If what you're working on is an exceptional product (and I think I speak for all of here when I say we have complete confidence in you to do that), then pursue it. Unless the manufacturer has gotten over the hurdles described above, I say back away very carefully, then run. In my view, on-board effects will never get past the point of what you see on an electro-acoustic pre-amp; i.e., stuff you would leave on all the time, and would need regardless of what music you like to play.
|5/16/2000 2:43 AM|
Just a comment on your issue #1...
If you own a Zvex effect, you know its a rare occasion that you have to change the battery.
Thanks, Zac, from someone who just can't get it through his head to unplug that jack.
|5/16/2000 6:14 AM|
Dang, Mark, not too many are familiar with that one!
Bought one in '70 (it's a '63 or '64) with most of the controls ripped out, and the mini-buckers replaced with DeArmond single-coils (never could figure that one). 4 fret-jobs (had to learn somewhere) 3 re-finishes, 1 scalloped fingerboard, 1 replaced fingerboard (heheh), MANY pickup changes (4 mini-toggles, and a 2p6t rotary in '76) and it's a real bastard now: ivory with red and purple sunburst (I filled the cut-out areas of the top with fiberglass) the fingerboard is 1 7/8" at the nut (had to add maple fillets to the neck to widen it) Fender scale-length (!) It looks and sounds fantastic --though it doesn't sound much like a 335 (far better than when I bought it).
Sorry about the off-topic.
|5/16/2000 1:10 PM|
"Bought one in '70 (it's a '63 or '64) with most of the controls ripped out"
Given the date of purchase, I think that kind of says it all about on-board effects. 1970 precedes the era when people were just itching to throw on knobs and switches, so obviously (at least to me, anyways) the previous owner had yelled "FORGET THIS!!" at some point (nice use of TV dubbing dialogue, eh?), out of frustration, rather than out o desire to replace the on-board electronics with something even spiffier.
Congratulations on your courageous stewardship of a vintage piece into exciting new territory. (That's a compliment)
Those skinny Epiphone necks are a bugger, aren't they?

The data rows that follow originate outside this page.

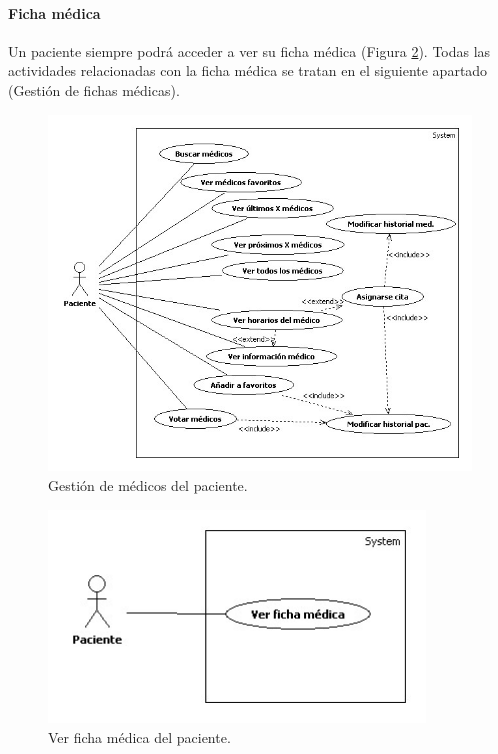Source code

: \documentclass[a4paper,oneside,11pt]{book}
\begin{document}
			
			\paragraph{Ficha médica} %
			\label{par:ficha_medica}
				
				Un paciente siempre podrá acceder a ver su ficha médica (Figura \ref{fig:ficha_pac}). Todas las actividades relacionadas con la ficha médica se tratan en el siguiente apartado (Gestión de fichas médicas).
				\begin{figure}[H]
				  \centering
				    \includegraphics[width=14cm]{img/jpg/casos_uso/Gestion_medicos.jpg}
				  \caption{Gestión de médicos del paciente.}
				  \label{fig:med_pac}
				\end{figure}
				
				\begin{figure}[H]
				  \centering
				    \includegraphics[width=10cm]{img/jpg/casos_uso/Ver_ficha_medica.jpg}
				  \caption{Ver ficha médica del paciente.}
				  \label{fig:ficha_pac}
				\end{figure}
			
\end{document}
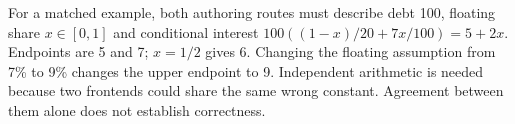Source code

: For a matched example, both authoring routes must describe debt 100, floating
share $x\in[0,1]$ and conditional interest
$100((1-x)/20+7x/100)=5+2x$. Endpoints are 5 and 7; $x=1/2$ gives 6. Changing
the floating assumption from 7\% to 9\% changes the upper endpoint to 9.
Independent arithmetic is needed because two frontends could share the same
wrong constant. Agreement between them alone does not establish correctness.
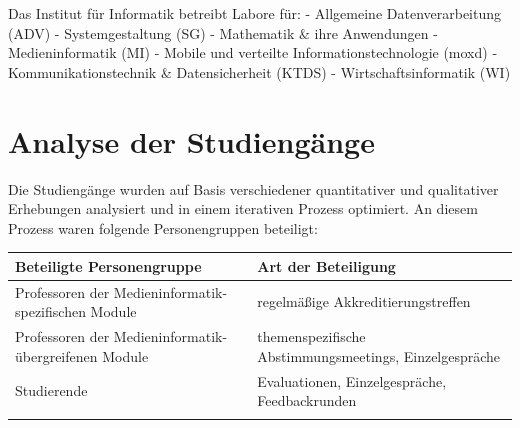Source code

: Das Institut für Informatik betreibt Labore für: - Allgemeine
Datenverarbeitung (ADV) - Systemgestaltung (SG) - Mathematik \& ihre
Anwendungen - Medieninformatik (MI) - Mobile und verteilte
Informationstechnologie (moxd) - Kommunikationstechnik \&
Datensicherheit (KTDS) - Wirtschaftsinformatik (WI)

\chapter{Analyse der Studiengänge}\label{analyse-der-studienguxe4nge}

Die Studiengänge wurden auf Basis verschiedener quantitativer und
qualitativer Erhebungen analysiert und in einem iterativen Prozess
optimiert. An diesem Prozess waren folgende Personengruppen beteiligt:

\begin{longtable}[c]{@{}ll@{}}
\toprule
\begin{minipage}[b]{0.5\columnwidth}\raggedright\strut
Beteiligte Personengruppe
\strut\end{minipage} &
\begin{minipage}[b]{0.5\columnwidth}\raggedright\strut
Art der Beteiligung
\strut\end{minipage}\tabularnewline
\midrule
\endhead
\begin{minipage}[t]{0.5\columnwidth}\raggedright\strut
Professoren der Medieninformatik-spezifischen Module
\strut\end{minipage} &
\begin{minipage}[t]{0.5\columnwidth}\raggedright\strut
regelmäßige Akkreditierungstreffen
\strut\end{minipage}\tabularnewline
\begin{minipage}[t]{0.5\columnwidth}\raggedright\strut
Professoren der Medieninformatik-übergreifenen Module
\strut\end{minipage} &
\begin{minipage}[t]{0.5\columnwidth}\raggedright\strut
themenspezifische Abstimmungsmeetings, Einzelgespräche
\strut\end{minipage}\tabularnewline
\begin{minipage}[t]{0.5\columnwidth}\raggedright\strut
Studierende
\strut\end{minipage} &
\begin{minipage}[t]{0.5\columnwidth}\raggedright\strut
Evaluationen, Einzelgespräche, Feedbackrunden
\strut\end{minipage}\tabularnewline
\begin{minipage}[t]{0.5\columnwidth}\raggedright\strut

\end{minipage}
\end{longtable}
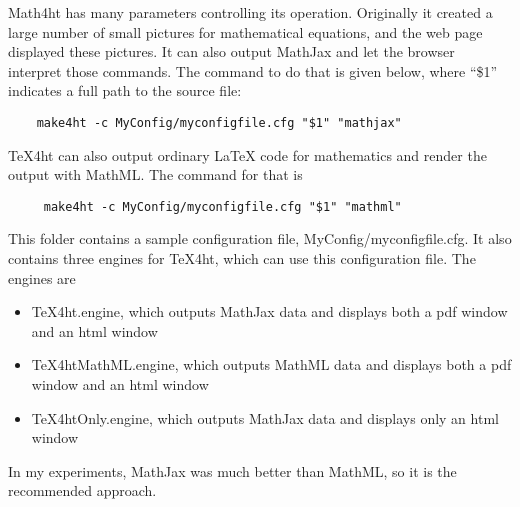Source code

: \documentclass[11pt, oneside]{article}   	%
\begin{document}
Math4ht has many parameters controlling its operation. Originally it created a large
number of small pictures for mathematical equations, and the web page displayed these
pictures. It can also output MathJax and let the browser interpret those commands. The
command to do that is given below, where “\$1” indicates a full path to the source file:
\begin{verbatim}
    make4ht -c MyConfig/myconfigfile.cfg "$1" "mathjax"
\end{verbatim}
TeX4ht can also output ordinary LaTeX code for mathematics and render the output
with MathML. The command for that is
\begin{verbatim}
     make4ht -c MyConfig/myconfigfile.cfg "$1" "mathml"
\end{verbatim}

This folder contains a sample configuration file, MyConfig/myconfigfile.cfg. It also
contains three engines for TeX4ht, which can use this configuration file.
The engines are
\begin{itemize}
\item TeX4ht.engine, which outputs MathJax data and displays both a pdf window and an html window
\item TeX4htMathML.engine, which outputs MathML data and displays both a pdf window and an html window
\item TeX4htOnly.engine, which outputs MathJax data and displays only an html window
\end{itemize}

In my experiments, MathJax was much better than MathML, so it is the recommended approach.
\end{document}

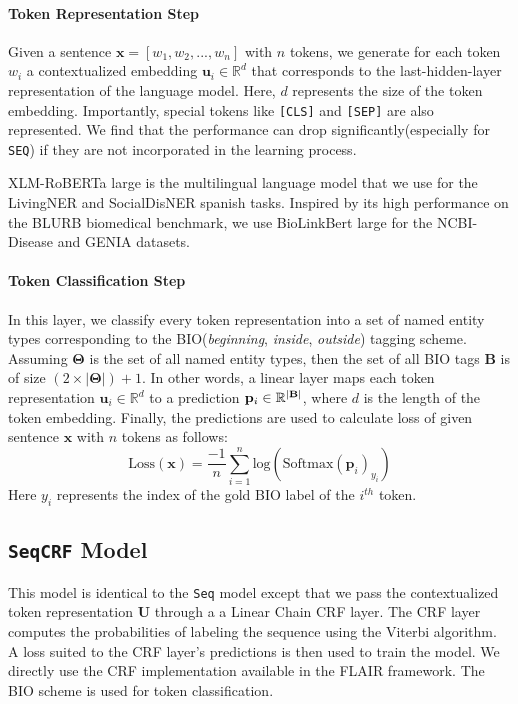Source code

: \documentclass[11pt]{article}
\renewcommand{\vec}[1]{\mathbf{#1}}
\begin{document}
\paragraph{Token Representation Step} 
Given a sentence $\vec{x} = [w_{1},
w_{2}, ..., w_{n}]$ with $n$ tokens, we generate for each token $w_{i}$  
a contextualized embedding $\vec{u}_{i} \in \mathbb{R}^{d}$ 
that corresponds to the last-hidden-layer 
representation of the language model. 
Here, $d$ represents the size of the token embedding.
Importantly, special tokens like \texttt{[CLS]} and \texttt{[SEP]} are also represented. 
We find that the performance can drop significantly(especially for \texttt{SEQ}) if they are not incorporated in the learning process.

XLM-RoBERTa large\cite{xlm} is the multilingual language model that we use for the LivingNER and SocialDisNER spanish tasks.
Inspired by its high performance on the BLURB\cite{gu2021domain} biomedical benchmark, 
we use BioLinkBert large\cite{yasunaga-etal-2022-linkbert} for the NCBI-Disease and GENIA datasets.

\paragraph{Token Classification Step} In this layer, we classify every token
representation into a set of named entity types corresponding to the
BIO(\textit{beginning}, \textit{inside}, \textit{outside}) tagging scheme.
Assuming $\mathbf{\Theta}$ is the set of all named entity types,
then the set of all BIO tags $\mathbf{B}$ is of size $(2 \times |\vec{\Theta}|) + 1$. In other
words, a linear layer maps each token representation $\vec{u}_{i} \in
\mathbb{R}^{d}$ to a prediction $\vec{p}_{i} \in \mathbb{R}^{|\bf{B}|}$, where
$d$ is the length of the token embedding. Finally, the predictions are used to
calculate loss of given sentence $\vec{x}$ with $n$ tokens as follows:
\begin{equation} \text{Loss}(\vec{x}) =
\frac{-1}{n}\sum_{i=1}^{n}\text{log}(\text{Softmax}(\vec{p}_{i})_{y_{i}})
\end{equation} Here $y_{i}$ represents the index of the gold BIO label of the
$i^{th}$ token.

\subsection{\texttt{SeqCRF} Model}
This model is identical to the \texttt{Seq} model except that
we pass the contextualized token representation $\vec{U}$ through a a Linear Chain CRF\cite{lafferty2001conditional} layer.
The CRF layer computes the probabilities of labeling the sequence using the Viterbi algorithm\cite{forney1973viterbi}.
A loss suited to the CRF layer's predictions is then used to train the model. 
We directly use the CRF implementation available in the FLAIR\cite{akbik-etal-2019-flair} framework. The BIO scheme is used for token classification.
\end{document}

My Coronet from the same period ('63-'64) has a similar type of neck, and its the most unstable thing you'd ever want to play. I refretted with wider tang frets than the originals to add some stability. It worked up to a point, but there is only so much you can do. More to the point, over the last few years, my fingers have gotten stiffer and less nimble, and what used to be merely a nuisance for playing (getting in between the strings in crowded spaces) is now starting to turn into an impossibility.